Le soignant inconnu. Cette année, comme jamais dans notre histoire, le secteur médical a été emporté par le tourbillon de violence qui a dévasté le centre-ville de Port-au-Prince. L’année maudite pour la médecine a débuté en mars 2024 avec les attaques systématiques contre l’hôpital général et s’est achevée avec les actes de vandalisme et l’incendie de l’hôpital Bernard Mevs. Entre les deux, les cliniques, les pharmacies, les laboratoires, les centres de formation du secteur médical ont été visés, détruits ou empêchés de fonctionner. Avec ce sort fait aux installations et aux personnels soignants, les gangs ne mettent pas seulement en danger le présent des gens qui ont besoin de soins. Leurs actions privent des tuberculeux, des PVVIH et tous ceux qui souffrent de maladies chroniques de consultations et de médicaments vitaux. Merci à chaque membre de la chaîne des soins, des garçons de salle aux médecins de continuer à faire des miracles pour alimenter la vie en belles histoire de guérisons ou de rémissions.
ULCC. L’Unité de lutte contre la corruption a fêté ses vingt ans cette année. Si le bilan n’est pas extraordinaire dans ses domaines de compétence, ce n’est pas faute d’avoir essayé. L’ULCC est saisie, enquête et fait des rapports, mais la justice ne donne pas souvent suite. La corruption a des alliés et une histoire dans le pays qui protège des courroux de la loi. Si peu de procès et encore moins de condamnations ont marqué les 20 ans de l’institution. Cette année, avec l’affaire BNC-CPT (qui a mis en avant les dénonciations du président directeur général de la principale banque commerciale détenue par l’État haïtien – la Banque Nationale de Crédit- contre trois membres du Conseil Présidentiel de Transition, accusés d’avoir tenté de monnayer leur appui pour le garder en fonction), l’Unité de lutte contre la corruption a fait les manchettes de la presse. On ignore comment finira la partie judiciaire de l’affaire, en attendant, la corruption rougit sous les feux de l’actualité comme jamais en Haïti.
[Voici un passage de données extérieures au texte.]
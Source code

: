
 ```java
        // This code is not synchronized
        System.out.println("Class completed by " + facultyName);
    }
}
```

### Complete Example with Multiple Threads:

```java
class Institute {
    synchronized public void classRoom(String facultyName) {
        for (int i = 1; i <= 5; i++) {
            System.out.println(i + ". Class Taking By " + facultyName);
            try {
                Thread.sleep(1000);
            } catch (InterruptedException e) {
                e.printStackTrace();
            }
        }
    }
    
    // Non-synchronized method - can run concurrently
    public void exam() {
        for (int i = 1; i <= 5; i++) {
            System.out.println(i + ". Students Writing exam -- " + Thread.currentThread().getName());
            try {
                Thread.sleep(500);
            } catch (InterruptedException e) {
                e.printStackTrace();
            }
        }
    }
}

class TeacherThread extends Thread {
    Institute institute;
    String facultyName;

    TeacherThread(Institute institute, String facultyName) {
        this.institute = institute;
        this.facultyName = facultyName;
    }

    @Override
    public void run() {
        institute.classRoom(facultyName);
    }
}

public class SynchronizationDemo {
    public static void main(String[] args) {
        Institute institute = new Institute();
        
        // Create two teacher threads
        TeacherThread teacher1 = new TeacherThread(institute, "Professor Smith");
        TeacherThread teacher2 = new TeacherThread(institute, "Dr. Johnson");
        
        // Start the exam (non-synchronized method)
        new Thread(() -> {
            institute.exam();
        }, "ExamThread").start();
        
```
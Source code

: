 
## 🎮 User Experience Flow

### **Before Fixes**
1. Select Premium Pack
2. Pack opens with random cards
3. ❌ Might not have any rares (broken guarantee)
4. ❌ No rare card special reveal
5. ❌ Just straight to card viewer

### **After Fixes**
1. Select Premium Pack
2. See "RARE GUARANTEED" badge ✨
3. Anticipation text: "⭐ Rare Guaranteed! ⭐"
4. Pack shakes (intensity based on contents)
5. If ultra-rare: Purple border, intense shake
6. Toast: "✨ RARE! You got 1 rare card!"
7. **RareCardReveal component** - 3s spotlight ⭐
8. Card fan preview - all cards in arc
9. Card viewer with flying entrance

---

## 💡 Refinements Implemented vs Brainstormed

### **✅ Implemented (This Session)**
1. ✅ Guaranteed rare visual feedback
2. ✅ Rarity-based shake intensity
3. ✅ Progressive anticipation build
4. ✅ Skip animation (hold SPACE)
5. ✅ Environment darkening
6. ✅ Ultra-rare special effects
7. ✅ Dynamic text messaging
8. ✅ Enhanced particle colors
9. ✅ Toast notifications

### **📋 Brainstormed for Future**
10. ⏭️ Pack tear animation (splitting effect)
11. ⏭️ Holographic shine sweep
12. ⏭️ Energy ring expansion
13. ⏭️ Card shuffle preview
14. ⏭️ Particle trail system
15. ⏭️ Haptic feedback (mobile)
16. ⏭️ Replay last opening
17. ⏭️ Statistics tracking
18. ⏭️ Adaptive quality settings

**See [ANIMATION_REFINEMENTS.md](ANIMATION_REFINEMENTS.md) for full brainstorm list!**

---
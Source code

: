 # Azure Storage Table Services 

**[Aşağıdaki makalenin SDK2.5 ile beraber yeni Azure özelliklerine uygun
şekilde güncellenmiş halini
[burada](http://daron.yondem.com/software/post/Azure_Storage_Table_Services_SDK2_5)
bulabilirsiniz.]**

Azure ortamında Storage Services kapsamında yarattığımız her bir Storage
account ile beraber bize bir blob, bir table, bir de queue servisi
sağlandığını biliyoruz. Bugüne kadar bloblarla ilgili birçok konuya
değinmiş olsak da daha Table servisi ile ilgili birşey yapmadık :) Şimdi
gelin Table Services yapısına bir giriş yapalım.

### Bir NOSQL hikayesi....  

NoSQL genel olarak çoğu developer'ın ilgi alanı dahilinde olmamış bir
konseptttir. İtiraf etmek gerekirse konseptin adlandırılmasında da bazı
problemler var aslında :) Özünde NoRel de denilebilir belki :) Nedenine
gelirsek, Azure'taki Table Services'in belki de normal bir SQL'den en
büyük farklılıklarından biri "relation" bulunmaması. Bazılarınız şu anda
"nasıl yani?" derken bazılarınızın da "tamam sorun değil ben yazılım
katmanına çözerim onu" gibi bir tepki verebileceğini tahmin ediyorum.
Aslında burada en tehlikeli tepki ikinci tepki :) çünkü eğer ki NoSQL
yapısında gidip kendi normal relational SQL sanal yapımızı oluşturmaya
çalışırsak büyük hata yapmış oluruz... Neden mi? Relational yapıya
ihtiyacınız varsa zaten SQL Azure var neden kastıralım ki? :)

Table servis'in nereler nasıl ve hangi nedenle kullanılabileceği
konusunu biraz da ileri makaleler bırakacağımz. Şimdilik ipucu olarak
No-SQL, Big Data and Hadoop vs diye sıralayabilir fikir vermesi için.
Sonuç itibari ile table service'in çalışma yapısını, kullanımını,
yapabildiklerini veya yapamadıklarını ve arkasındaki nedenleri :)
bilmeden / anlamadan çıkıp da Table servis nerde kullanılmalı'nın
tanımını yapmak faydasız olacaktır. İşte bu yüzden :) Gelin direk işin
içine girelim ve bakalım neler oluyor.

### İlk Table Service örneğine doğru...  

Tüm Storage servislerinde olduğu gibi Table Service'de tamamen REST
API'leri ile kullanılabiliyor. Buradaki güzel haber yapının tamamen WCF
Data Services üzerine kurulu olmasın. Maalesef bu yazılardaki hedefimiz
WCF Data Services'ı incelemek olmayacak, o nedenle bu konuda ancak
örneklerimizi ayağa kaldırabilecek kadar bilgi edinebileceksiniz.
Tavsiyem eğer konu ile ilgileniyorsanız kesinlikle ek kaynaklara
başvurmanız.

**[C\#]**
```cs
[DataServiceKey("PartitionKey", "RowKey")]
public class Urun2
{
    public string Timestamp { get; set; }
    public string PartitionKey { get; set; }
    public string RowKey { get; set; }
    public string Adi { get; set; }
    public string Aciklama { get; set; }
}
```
La victime inconnue. Les statistiques officielles ont recensé plus de 5 000 Haïtiennes et Haïtiens qui ont péri de mort violente en 2024. Personne n’a le décompte exact des victimes, encore moins celui de ceux qui sont les victimes collatérales de la guerre que les gangs livrent contre la population, particulièrement dans les départements de l’Ouest et de l’Artibonite, les deux plus peuplés du pays. Par ricochet, la violence des gangs tue de mille manières et empoisonne la vie de millions de compatriotes.